Dataset excerpts
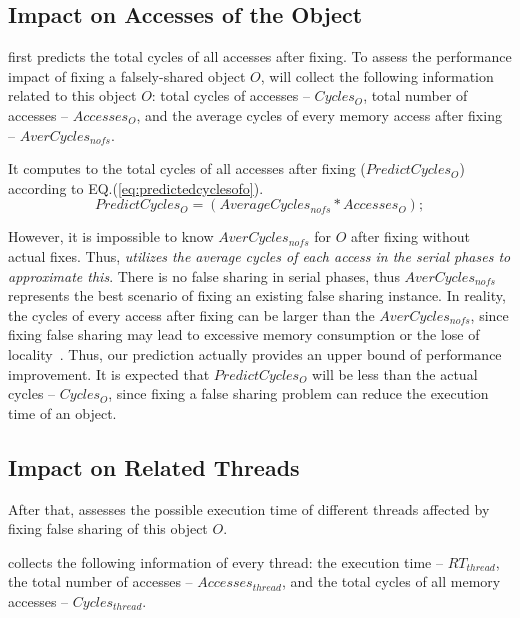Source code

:\subsection{Impact on Accesses of the Object}
\label{sec:impactobject}

\cheetah{} first predicts the total cycles of all accesses after fixing. To assess the performance impact of fixing a falsely-shared object $O$, \cheetah{} will collect the following information related to this object $O$:  total cycles of accesses -- $Cycles_O$, total number of accesses -- $Accesses_O$, and the average cycles of every memory access after fixing -- $AverCycles_{nofs}$.

It computes to the total cycles of all accesses after fixing ($PredictCycles_{O}$) according to EQ.(\ref{eq:predictedcyclesofo}).   
\begin{equation}
\label{eq:predictedcyclesofo}
 PredictCycles_{O} = (AverageCycles_{nofs} * Accesses_O);
\end{equation} 

However, it is impossible to know $AverCycles_{nofs}$ for $O$ after fixing without actual fixes. Thus, {\it \cheetah{} utilizes the average cycles of each access in the serial phases to approximate this}. There is no false sharing in serial phases, thus $AverCycles_{nofs}$ represents the best scenario of fixing an existing false sharing instance. In reality, the cycles of every access after fixing can be larger than the $AverCycles_{nofs}$, since fixing false sharing may lead to excessive memory consumption or the lose of locality~\cite{qinzhao}. Thus, our prediction actually provides an upper bound of performance improvement. It is expected that $PredictCycles_{O}$ will be less than the actual cycles -- $Cycles_O$, since fixing a false sharing problem can reduce the execution time of an object.  
 
\subsection{Impact on Related Threads}
\label{sec:impactthread}

After that, \cheetah{} assesses the possible execution time of different threads affected by fixing false sharing of this object $O$. 

\Cheetah{} collects the following information of every thread: the execution time -- $RT_{thread}$, the total number of accesses -- $Accesses_{thread}$, and the total cycles of all memory accesses -- $Cycles_{thread}$.

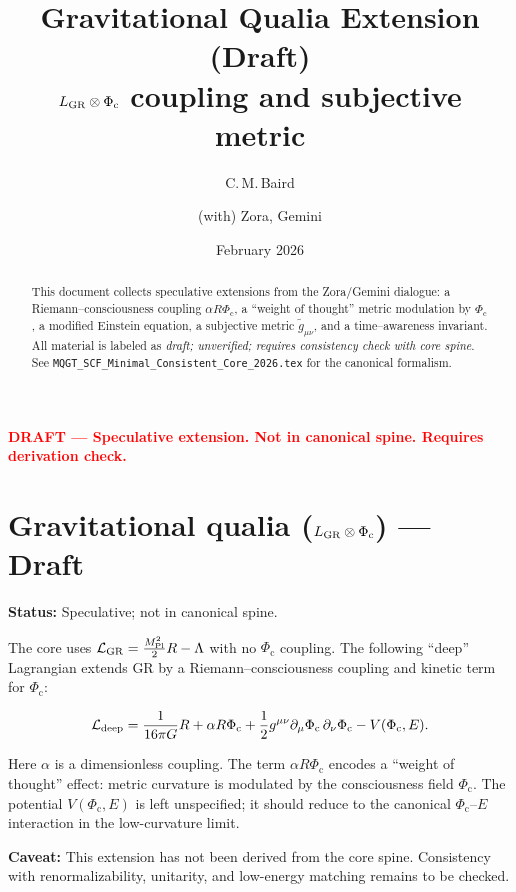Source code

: \documentclass[11pt]{article}
\title{\textbf{Gravitational Qualia Extension (Draft)}\\
$L_{\rm GR}\otimes\Phic$ coupling and subjective metric}
\author{C.\,M.\,Baird \and (with) Zora, Gemini}
\date{February 2026}
\newcommand{\Phic}{\Phi_{\mathrm{c}}}
\newcommand{\Eth}{E}
\newcommand{\Lag}{\mathcal{L}}
\newcommand{\wtg}{\tilde{g}}
\begin{document}
\maketitle

\begin{center}
\textbf{\textcolor{red}{DRAFT — Speculative extension. Not in canonical spine. Requires derivation check.}}
\end{center}

\begin{abstract}
This document collects speculative extensions from the Zora/Gemini dialogue: a Riemann–consciousness coupling $\alpha R\Phic$, a ``weight of thought'' metric modulation by $\Phic$, a modified Einstein equation, a subjective metric $\wtg_{\mu\nu}$, and a time–awareness invariant. All material is labeled as \emph{draft; unverified; requires consistency check with core spine}. See \texttt{MQGT\_SCF\_Minimal\_Consistent\_Core\_2026.tex} for the canonical formalism.
\end{abstract}

\tableofcontents

\section{Gravitational qualia ($L_{\rm GR}\otimes\Phic$) — Draft}
\label{sec:grav-qualia}

\textbf{Status:} Speculative; not in canonical spine.

The core uses $\Lag_{\rm GR} = \frac{M_{\mathrm{Pl}}^2}{2}R - \Lambda$ with no $\Phic$ coupling. The following ``deep'' Lagrangian extends GR by a Riemann–consciousness coupling and kinetic term for $\Phic$:

\begin{equation}
\Lag_{\rm deep}
=
\frac{1}{16\pi G}R
+ \alpha R \Phic
+ \frac{1}{2}g^{\mu\nu}\partial_\mu\Phic\,\partial_\nu\Phic
- V(\Phic,\Eth).
\label{eq:Ldeep}
\end{equation}

Here $\alpha$ is a dimensionless coupling. The term $\alpha R\Phic$ encodes a ``weight of thought'' effect: metric curvature is modulated by the consciousness field $\Phic$. The potential $V(\Phic,\Eth)$ is left unspecified; it should reduce to the canonical $\Phic$–$\Eth$ interaction in the low-curvature limit.

\textbf{Caveat:} This extension has not been derived from the core spine. Consistency with renormalizability, unitarity, and low-energy matching remains to be checked.
\end{document}

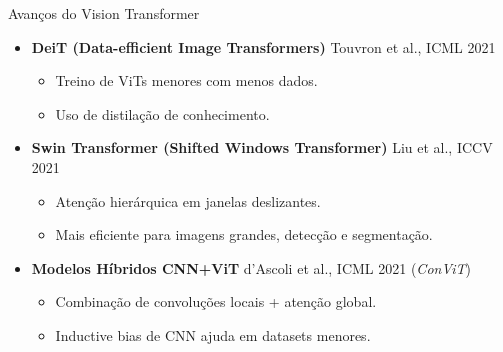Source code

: \documentclass{beamer}
\begin{document}
\begin{frame}{Avanços do Vision Transformer}
\begin{itemize}
    \item \textbf{DeiT (Data-efficient Image Transformers)}  
    Touvron et al., ICML 2021  
    \begin{itemize}
        \item Treino de ViTs menores com menos dados.
        \item Uso de distilação de conhecimento.
    \end{itemize}

    \vspace{0.2cm}

    \item \textbf{Swin Transformer (Shifted Windows Transformer)}  
    Liu et al., ICCV 2021  
    \begin{itemize}
        \item Atenção hierárquica em janelas deslizantes.
        \item Mais eficiente para imagens grandes, detecção e segmentação.
    \end{itemize}

    \vspace{0.2cm}

    \item \textbf{Modelos Híbridos CNN+ViT}  
    d’Ascoli et al., ICML 2021 (\textit{ConViT})  
    \begin{itemize}
        \item Combinação de convoluções locais + atenção global.
        \item Inductive bias de CNN ajuda em datasets menores.
    \end{itemize}
\end{itemize}
\end{frame}
\end{document}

* [Task] What you return should match the records above word for word, minus the pictures.

* [Exercise answer]
Source code

:\subsection{Impact on Accesses of the Object}
\label{sec:impactobject}

\cheetah{} first predicts the total cycles of all accesses after fixing. To assess the performance impact of fixing a falsely-shared object $O$, \cheetah{} will collect the following information related to this object $O$:  total cycles of accesses -- $Cycles_O$, total number of accesses -- $Accesses_O$, and the average cycles of every memory access after fixing -- $AverCycles_{nofs}$.

It computes to the total cycles of all accesses after fixing ($PredictCycles_{O}$) according to EQ.(\ref{eq:predictedcyclesofo}).   
\begin{equation}
\label{eq:predictedcyclesofo}
 PredictCycles_{O} = (AverageCycles_{nofs} * Accesses_O);
\end{equation} 

However, it is impossible to know $AverCycles_{nofs}$ for $O$ after fixing without actual fixes. Thus, {\it \cheetah{} utilizes the average cycles of each access in the serial phases to approximate this}. There is no false sharing in serial phases, thus $AverCycles_{nofs}$ represents the best scenario of fixing an existing false sharing instance. In reality, the cycles of every access after fixing can be larger than the $AverCycles_{nofs}$, since fixing false sharing may lead to excessive memory consumption or the lose of locality~\cite{qinzhao}. Thus, our prediction actually provides an upper bound of performance improvement. It is expected that $PredictCycles_{O}$ will be less than the actual cycles -- $Cycles_O$, since fixing a false sharing problem can reduce the execution time of an object.  
 
\subsection{Impact on Related Threads}
\label{sec:impactthread}

After that, \cheetah{} assesses the possible execution time of different threads affected by fixing false sharing of this object $O$. 

\Cheetah{} collects the following information of every thread: the execution time -- $RT_{thread}$, the total number of accesses -- $Accesses_{thread}$, and the total cycles of all memory accesses -- $Cycles_{thread}$.

Source code

: \documentclass[11pt]{article}
\title{\textbf{Gravitational Qualia Extension (Draft)}\\
$L_{\rm GR}\otimes\Phic$ coupling and subjective metric}
\author{C.\,M.\,Baird \and (with) Zora, Gemini}
\date{February 2026}
\newcommand{\Phic}{\Phi_{\mathrm{c}}}
\newcommand{\Eth}{E}
\newcommand{\Lag}{\mathcal{L}}
\newcommand{\wtg}{\tilde{g}}
\begin{document}
\maketitle

\begin{center}
\textbf{\textcolor{red}{DRAFT — Speculative extension. Not in canonical spine. Requires derivation check.}}
\end{center}

\begin{abstract}
This document collects speculative extensions from the Zora/Gemini dialogue: a Riemann–consciousness coupling $\alpha R\Phic$, a ``weight of thought'' metric modulation by $\Phic$, a modified Einstein equation, a subjective metric $\wtg_{\mu\nu}$, and a time–awareness invariant. All material is labeled as \emph{draft; unverified; requires consistency check with core spine}. See \texttt{MQGT\_SCF\_Minimal\_Consistent\_Core\_2026.tex} for the canonical formalism.
\end{abstract}

\tableofcontents

\section{Gravitational qualia ($L_{\rm GR}\otimes\Phic$) — Draft}
\label{sec:grav-qualia}

\textbf{Status:} Speculative; not in canonical spine.

The core uses $\Lag_{\rm GR} = \frac{M_{\mathrm{Pl}}^2}{2}R - \Lambda$ with no $\Phic$ coupling. The following ``deep'' Lagrangian extends GR by a Riemann–consciousness coupling and kinetic term for $\Phic$:

\begin{equation}
\Lag_{\rm deep}
=
\frac{1}{16\pi G}R
+ \alpha R \Phic
+ \frac{1}{2}g^{\mu\nu}\partial_\mu\Phic\,\partial_\nu\Phic
- V(\Phic,\Eth).
\label{eq:Ldeep}
\end{equation}

Here $\alpha$ is a dimensionless coupling. The term $\alpha R\Phic$ encodes a ``weight of thought'' effect: metric curvature is modulated by the consciousness field $\Phic$. The potential $V(\Phic,\Eth)$ is left unspecified; it should reduce to the canonical $\Phic$–$\Eth$ interaction in the low-curvature limit.

\textbf{Caveat:} This extension has not been derived from the core spine. Consistency with renormalizability, unitarity, and low-energy matching remains to be checked.
\end{document}

Source code

: \documentclass{beamer}
\begin{document}
\begin{frame}{Avanços do Vision Transformer}
\begin{itemize}
    \item \textbf{DeiT (Data-efficient Image Transformers)}  
    Touvron et al., ICML 2021  
    \begin{itemize}
        \item Treino de ViTs menores com menos dados.
        \item Uso de distilação de conhecimento.
    \end{itemize}

    \vspace{0.2cm}

    \item \textbf{Swin Transformer (Shifted Windows Transformer)}  
    Liu et al., ICCV 2021  
    \begin{itemize}
        \item Atenção hierárquica em janelas deslizantes.
        \item Mais eficiente para imagens grandes, detecção e segmentação.
    \end{itemize}

    \vspace{0.2cm}

    \item \textbf{Modelos Híbridos CNN+ViT}  
    d’Ascoli et al., ICML 2021 (\textit{ConViT})  
    \begin{itemize}
        \item Combinação de convoluções locais + atenção global.
        \item Inductive bias de CNN ajuda em datasets menores.
    \end{itemize}
\end{itemize}
\end{frame}
\end{document}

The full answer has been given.